From Johannesburg, South Africa, Norah and Edmund Benjamin write, ``Thank you for Doris Peel's article `Like a tune starting up again' [July 24, 1986; World Edition Aug. 4-10]. It told us so much and really touched the heart of the problem. First of all a glimpse inside the newsroom and editorial offices of our newspaper, then a reminder of some `white' reaction to Alan Paton's book (a reaction that is far too common, even today), and then attempts by an `uitlander' and a native-born South African to come to grips with themselves and with an obviously unreal situation.
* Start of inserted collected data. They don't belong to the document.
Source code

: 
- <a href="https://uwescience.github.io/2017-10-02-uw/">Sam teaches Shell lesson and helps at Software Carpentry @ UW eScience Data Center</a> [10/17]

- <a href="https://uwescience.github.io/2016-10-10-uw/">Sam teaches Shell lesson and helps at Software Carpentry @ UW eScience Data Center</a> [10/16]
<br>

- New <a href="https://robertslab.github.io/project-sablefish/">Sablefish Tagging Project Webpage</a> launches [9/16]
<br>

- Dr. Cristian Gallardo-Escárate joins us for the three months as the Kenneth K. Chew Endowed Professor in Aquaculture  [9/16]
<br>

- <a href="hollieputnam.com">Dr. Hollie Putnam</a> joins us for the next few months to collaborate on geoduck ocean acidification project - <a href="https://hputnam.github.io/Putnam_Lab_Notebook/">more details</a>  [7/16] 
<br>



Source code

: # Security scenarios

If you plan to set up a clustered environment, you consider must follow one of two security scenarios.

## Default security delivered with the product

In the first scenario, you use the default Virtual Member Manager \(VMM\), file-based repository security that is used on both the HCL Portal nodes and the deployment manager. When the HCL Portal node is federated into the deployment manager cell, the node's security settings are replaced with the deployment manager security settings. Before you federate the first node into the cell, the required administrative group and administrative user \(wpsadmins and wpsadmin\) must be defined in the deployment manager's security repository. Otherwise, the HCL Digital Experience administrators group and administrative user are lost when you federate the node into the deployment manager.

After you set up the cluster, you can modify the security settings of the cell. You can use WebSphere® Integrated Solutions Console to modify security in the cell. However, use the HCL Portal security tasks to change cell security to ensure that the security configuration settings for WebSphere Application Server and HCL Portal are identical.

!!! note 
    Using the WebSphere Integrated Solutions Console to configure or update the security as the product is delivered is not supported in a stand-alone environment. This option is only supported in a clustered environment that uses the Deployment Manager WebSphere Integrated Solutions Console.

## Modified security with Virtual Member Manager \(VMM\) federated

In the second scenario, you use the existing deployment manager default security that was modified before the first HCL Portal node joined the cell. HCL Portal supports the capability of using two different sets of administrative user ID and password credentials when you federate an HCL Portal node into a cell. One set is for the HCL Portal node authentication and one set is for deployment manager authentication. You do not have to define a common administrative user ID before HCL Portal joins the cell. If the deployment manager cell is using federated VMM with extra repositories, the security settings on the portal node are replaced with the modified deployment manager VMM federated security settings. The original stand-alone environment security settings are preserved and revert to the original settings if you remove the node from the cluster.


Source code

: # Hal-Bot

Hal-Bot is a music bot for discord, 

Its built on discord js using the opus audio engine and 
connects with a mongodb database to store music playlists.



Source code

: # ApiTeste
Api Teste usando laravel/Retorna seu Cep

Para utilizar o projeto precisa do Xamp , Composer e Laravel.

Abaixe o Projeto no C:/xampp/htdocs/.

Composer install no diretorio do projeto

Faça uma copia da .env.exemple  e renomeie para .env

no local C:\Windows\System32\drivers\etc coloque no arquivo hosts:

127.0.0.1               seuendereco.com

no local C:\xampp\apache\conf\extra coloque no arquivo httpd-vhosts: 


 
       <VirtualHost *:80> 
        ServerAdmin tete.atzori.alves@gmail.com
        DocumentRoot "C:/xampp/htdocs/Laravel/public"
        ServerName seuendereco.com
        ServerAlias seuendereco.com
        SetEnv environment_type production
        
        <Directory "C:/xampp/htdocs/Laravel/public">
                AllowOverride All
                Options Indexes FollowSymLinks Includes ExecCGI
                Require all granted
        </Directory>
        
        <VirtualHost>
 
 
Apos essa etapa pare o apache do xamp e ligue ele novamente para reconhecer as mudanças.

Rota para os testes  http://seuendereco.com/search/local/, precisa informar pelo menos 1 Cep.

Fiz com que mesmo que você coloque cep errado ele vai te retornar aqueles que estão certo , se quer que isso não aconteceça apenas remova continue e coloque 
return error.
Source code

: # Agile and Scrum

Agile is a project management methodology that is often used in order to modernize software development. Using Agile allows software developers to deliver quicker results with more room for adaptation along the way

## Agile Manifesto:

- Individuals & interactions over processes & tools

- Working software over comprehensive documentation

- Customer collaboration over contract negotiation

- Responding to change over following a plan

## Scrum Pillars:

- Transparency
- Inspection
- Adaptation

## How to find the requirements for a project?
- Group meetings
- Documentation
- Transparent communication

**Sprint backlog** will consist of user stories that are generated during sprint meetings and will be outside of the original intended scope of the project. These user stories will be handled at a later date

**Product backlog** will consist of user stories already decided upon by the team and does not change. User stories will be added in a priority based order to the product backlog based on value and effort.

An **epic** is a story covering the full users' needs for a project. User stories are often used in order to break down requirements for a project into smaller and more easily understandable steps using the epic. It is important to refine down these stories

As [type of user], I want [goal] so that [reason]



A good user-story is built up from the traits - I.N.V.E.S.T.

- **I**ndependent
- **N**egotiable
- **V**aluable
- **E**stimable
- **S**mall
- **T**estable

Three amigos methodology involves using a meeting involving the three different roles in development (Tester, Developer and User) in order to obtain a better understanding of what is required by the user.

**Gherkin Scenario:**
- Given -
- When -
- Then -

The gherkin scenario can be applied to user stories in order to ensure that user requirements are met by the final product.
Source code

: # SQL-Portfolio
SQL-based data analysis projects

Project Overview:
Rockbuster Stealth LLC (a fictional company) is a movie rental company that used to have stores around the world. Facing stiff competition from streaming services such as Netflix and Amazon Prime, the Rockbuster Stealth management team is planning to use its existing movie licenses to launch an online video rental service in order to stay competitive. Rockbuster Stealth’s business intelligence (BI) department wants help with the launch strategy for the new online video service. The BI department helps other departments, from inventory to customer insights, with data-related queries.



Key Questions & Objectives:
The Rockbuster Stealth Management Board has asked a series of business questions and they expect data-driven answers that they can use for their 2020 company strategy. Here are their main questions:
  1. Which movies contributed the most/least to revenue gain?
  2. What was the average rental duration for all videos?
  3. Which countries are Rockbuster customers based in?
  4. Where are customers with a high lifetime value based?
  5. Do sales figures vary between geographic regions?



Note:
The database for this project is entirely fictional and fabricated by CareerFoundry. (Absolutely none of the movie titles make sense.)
Here, in this country, the force of evil, ignorance - and its children, fear, hatred, and greed - seem so large and formidable and outside the country a reluctance to do what should be done and what eventually will have to be done.
``I think that we are not nearly grateful enough for our Leader's establishing the Monitor with its sane and understanding perspective, with its efforts to span the whole range of human experience from atom bombs to our individual difficulties, and for its printing of articles such as this one to show us that we are not alone and others have the same problems to face.''
``Readers' land'' is a big place, as big as our readers' hearts. Thank you!